This OCaml interface was written by Timothy Bourke (Inria/ENS), Jun Inoue (AIST), and Marc Pouzet (UPMC/ENS/Inria). It provides an OCaml interface to Sundials version 3.1.1. The only features missing are the Hypre ParVector, PETSC, CUDA, and RAJA nvector modules since these require libraries that are not available in OCaml—contact us if you need these.

The source code is available under a New BSD license at git@github.com:inria-parkas/sundialsml.git. Feedback, bug reports, and pull requests are welcome. Support requests should be made to the OCaml mailing list.

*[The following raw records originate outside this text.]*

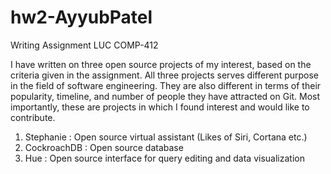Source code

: # hw2-AyyubPatel
Writing Assignment LUC COMP-412

I have written on three open source projects of my interest, based on the criteria given in the assignment. All three projects serves 
different purpose in the field of software engineering. They are also different in terms of their popularity, timeline, and number of people 
they have attracted on Git. Most importantly, these are projects in which I found interest and would like to contribute.

1. Stephanie   : Open source virtual assistant (Likes of Siri, Cortana etc.)
2. CockroachDB : Open source database
3. Hue         : Open source interface for query editing and data visualization
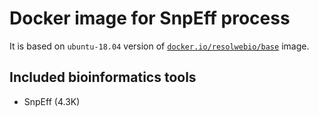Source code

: # Docker image for SnpEff process

It is based on `ubuntu-18.04` version of [`docker.io/resolwebio/base`](
https://hub.docker.com/r/resolwebio/base/) image.

Included bioinformatics tools
-----------------------------
* SnpEff (4.3K)
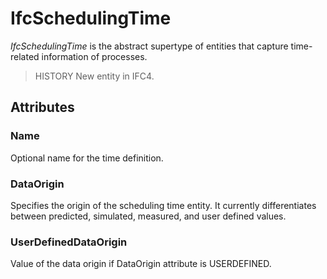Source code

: # IfcSchedulingTime

_IfcSchedulingTime_ is the abstract supertype of entities that capture time-related information of processes.

> HISTORY New entity in IFC4.

## Attributes

### Name
Optional name for the time definition.

### DataOrigin
Specifies the origin of the scheduling time entity. It currently
    differentiates between predicted, simulated, measured, and user defined values.

### UserDefinedDataOrigin
Value of the data origin if DataOrigin attribute is USERDEFINED.
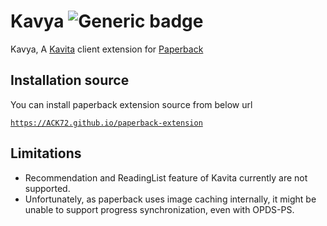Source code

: # Kavya ![Generic badge](https://img.shields.io/badge/version-1.1.0-green.svg)
Kavya, A [Kavita](https://www.kavitareader.com/) client extension for [Paperback](https://paperback.moe/)


## Installation source
You can install paperback extension source from below url

[`https://ACK72.github.io/paperback-extension`](https://ACK72.github.io/paperback-extension)

## Limitations

- Recommendation and ReadingList feature of Kavita currently are not supported.
- Unfortunately, as paperback uses image caching internally, it might be unable to support progress synchronization, even with OPDS-PS.

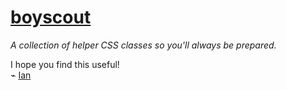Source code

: # [boyscout](http://ianwalter.github.io/boyscout/)
*A collection of helper CSS classes so you'll always be prepared.*

I hope you find this useful!  
⌁ [Ian](http://ianvonwalter.com)

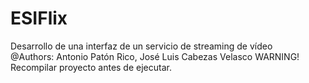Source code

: # ESIFlix
Desarrollo de una interfaz de un servicio de streaming de vídeo<br>
@Authors: Antonio Patón Rico, José Luis Cabezas Velasco
WARNING! Recompilar proyecto antes de ejecutar.
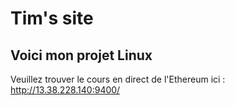 # Tim's site
## Voici mon projet Linux

Veuillez trouver le cours en direct de l'Ethereum ici : http://13.38.228.140:9400/ 

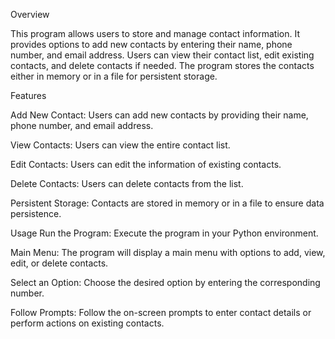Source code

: Overview

This program allows users to store and manage contact information. It provides options to add new contacts by entering their name, phone number, and email address. Users can view their contact list, edit existing contacts, and delete contacts if needed. The program stores the contacts either in memory or in a file for persistent storage.


Features

Add New Contact: Users can add new contacts by providing their name, phone number, and email address.


View Contacts: Users can view the entire contact list.


Edit Contacts: Users can edit the information of existing contacts.


Delete Contacts: Users can delete contacts from the list.


Persistent Storage: Contacts are stored in memory or in a file to ensure data persistence.



Usage
Run the Program: Execute the program in your Python environment.


Main Menu: The program will display a main menu with options to add, view, edit, or delete contacts.


Select an Option: Choose the desired option by entering the corresponding number.


Follow Prompts: Follow the on-screen prompts to enter contact details or perform actions on existing contacts.

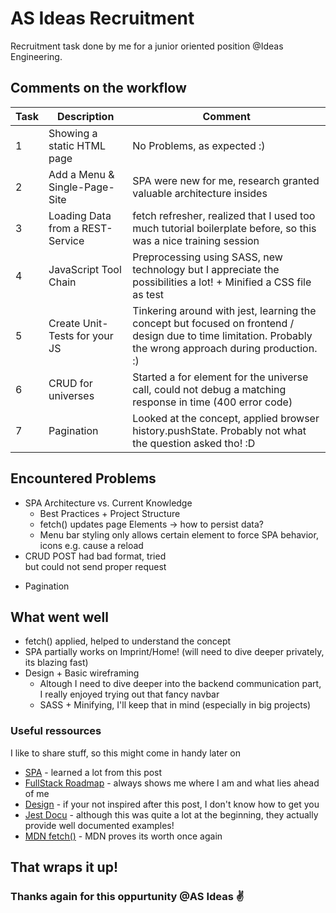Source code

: # AS Ideas Recruitment

 Recruitment task done by me for a junior oriented position @Ideas Engineering. 
 
 ## Comments on the workflow
 
 | Task | Description | Comment |
| ------ | ------ | ------ | 
| 1 | Showing a static HTML page | No Problems, as expected :)
| 2 | Add a Menu & Single-Page-Site | SPA were new for me, research granted valuable architecture insides
| 3 | Loading Data from a REST-Service | fetch refresher, realized that I used too much tutorial boilerplate before, so this was a nice training session
| 4 | JavaScript Tool Chain | Preprocessing using SASS, new technology but I appreciate the possibilities a lot! + Minified a CSS file as test
| 5 | Create Unit-Tests for your JS | Tinkering around with jest, learning the concept but focused on frontend / design due to time limitation. Probably the wrong approach during production. :) 
| 6 | CRUD for universes | Started a for element for the universe call, could not debug a matching response in time (400 error code)
| 7 | Pagination | Looked at the concept, applied browser history.pushState. Probably not what the question asked tho! :D


## Encountered Problems

  * SPA Architecture vs. Current Knowledge
    * Best Practices + Project Structure
    * fetch() updates page Elements -> how to persist data?
    * Menu bar styling only allows certain element to force SPA behavior, icons e.g. cause a reload
* CRUD POST had bad format, tried <form> but could not send proper request
* Pagination 

## What went well

* fetch() applied, helped to understand the concept
* SPA partially works on Imprint/Home! (will need to dive deeper privately, its blazing fast)
* Design + Basic wireframing
    * Altough I need to dive deeper into the backend communication part, I really enjoyed trying out that fancy navbar
    * SASS + Minifying, I'll keep that in mind (especially in big projects)

### Useful ressources

I like to share stuff, so this might come in handy later on

* [SPA] - learned a lot from this post 
* [FullStack Roadmap] - always shows me where I am and what lies ahead of me
* [Design] - if your not inspired after this post, I don't know how to get you 
* [Jest Docu] - although this was quite a lot at the beginning, they actually provide well documented examples!
* [MDN fetch()] - MDN proves its worth once again

## That wraps it up!
### Thanks again for this oppurtunity @AS Ideas :v:


[//]: # (These are reference links used in the body of this note and get stripped out when the markdown processor does its job. There is no need to format nicely because it shouldn't be seen. Thanks SO - http://stackoverflow.com/questions/4823468/store-comments-in-markdown-syntax)

   [SPA]: <https://blog.pshrmn.com/how-single-page-applications-work/>
   [FullStack Roadmap]: <https://dev.to/ender_minyard/full-stack-developer-s-roadmap-2k12#OS>
   [Design]: <https://dev.to/theme_selection/best-design-resources-websites-every-developer-should-bookmark-1p5d>
   [Jest Docu]: <https://jestjs.io/docs/en/snapshot-testing>
   [MDN fetch()]: <https://developer.mozilla.org/en-US/docs/Web/API/Fetch_API>
  

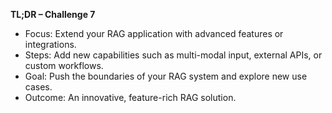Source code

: **TL;DR – Challenge 7**

- Focus: Extend your RAG application with advanced features or integrations.
- Steps: Add new capabilities such as multi-modal input, external APIs, or custom workflows.
- Goal: Push the boundaries of your RAG system and explore new use cases.
- Outcome: An innovative, feature-rich RAG solution.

We presented Sundials/ML at the 2016 The OCaml Users and Developers Workshop. A brief technical summary is included in the proceedings of the 2016 ACM Workshop on ML [2].

### Overview

The structure of this interface mostly follows that of the original library, both for ease of reading the official documentation and for converting existing source code, but several changes have been made for programming convenience and to increase safety, namely:

• solver sessions are mostly configured via algebraic data types rather than multiple function calls;
• errors are signalled by exceptions, not return codes;
• user data is shared between callback routines via closures (partial function applications);
• vectors are checked for compatibility using a combination of static and dynamic checks; and
• explicit free commands are not necessary since OCaml is a garbage-collected language.

Functions have been renamed according to a regular scheme. Leading module identifiers are replaced by module paths, words beginning with an uppercase letter are separated by underscores and put into lowercase. For instance, IdaSetErrHandlerFn, becomes Ida.set_err_handler_fn, and CVSpilsSetJacTimes becomes Cvode.Spils.set_jac_times.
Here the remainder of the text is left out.